One of the stumbling blocks preventing an agreement between Palestinians and Israelis is in the pro-Palestinian and the pro-Israeli orientations of too many Israelis and Palestinians and their supporters overseas, including in the United States. That bearing creates a closed-minded tendency about self-reflection and self-criticism. We need to do better.
One way to do better is to strengthen and embolden those individuals and organizations that model not the hopeless status quo but a different and better reality and future for Israelis and Palestinans. Such voices need all the help we can give them to overcome the hate, mistrust, and violence perpetrated by the asymmetry of the sensational.

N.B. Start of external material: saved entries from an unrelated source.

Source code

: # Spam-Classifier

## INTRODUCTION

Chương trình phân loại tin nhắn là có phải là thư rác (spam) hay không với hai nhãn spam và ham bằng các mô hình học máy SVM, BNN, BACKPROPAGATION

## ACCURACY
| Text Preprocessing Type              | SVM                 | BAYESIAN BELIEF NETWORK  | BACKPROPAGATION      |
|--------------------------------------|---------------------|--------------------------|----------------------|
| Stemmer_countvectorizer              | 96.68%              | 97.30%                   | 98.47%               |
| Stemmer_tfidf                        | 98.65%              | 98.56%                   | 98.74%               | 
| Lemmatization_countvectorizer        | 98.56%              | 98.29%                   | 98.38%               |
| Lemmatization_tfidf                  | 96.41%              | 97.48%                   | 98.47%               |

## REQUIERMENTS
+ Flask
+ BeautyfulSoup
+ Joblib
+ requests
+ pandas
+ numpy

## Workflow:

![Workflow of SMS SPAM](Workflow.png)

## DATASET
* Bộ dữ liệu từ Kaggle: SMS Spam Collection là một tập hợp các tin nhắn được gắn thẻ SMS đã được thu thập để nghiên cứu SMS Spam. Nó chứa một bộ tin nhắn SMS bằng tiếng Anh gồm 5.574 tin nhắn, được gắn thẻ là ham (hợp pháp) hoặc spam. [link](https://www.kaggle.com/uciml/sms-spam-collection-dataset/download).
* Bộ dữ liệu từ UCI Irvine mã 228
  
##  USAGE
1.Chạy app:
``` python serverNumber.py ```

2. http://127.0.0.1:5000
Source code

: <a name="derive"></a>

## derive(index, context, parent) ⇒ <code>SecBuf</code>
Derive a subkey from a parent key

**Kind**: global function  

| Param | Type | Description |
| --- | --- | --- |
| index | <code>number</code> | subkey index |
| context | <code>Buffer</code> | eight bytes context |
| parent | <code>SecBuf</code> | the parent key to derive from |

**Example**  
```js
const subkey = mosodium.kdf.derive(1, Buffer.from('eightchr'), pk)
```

For example: Out of the pain of these past months, Israeli and Palestinian alumni of the Arava Institute founded Voices of Solidarity - a Whatsapp group "Voices of Solidarity" to share messages promoting peace and solidarity during the ongoing war. The goal of the group is to "work together to change the current violent and segregated discourse around us, to one of protection of innocent civilians, dialogue, and amplify the voices of those who want to live together, know how to live together, and are learning to live together". Within such initiatives lies a future Palestinians and Israelis deserve.
Rabbi Michael M. Cohen is the Rabbi Emeritus of the Israel Congregation.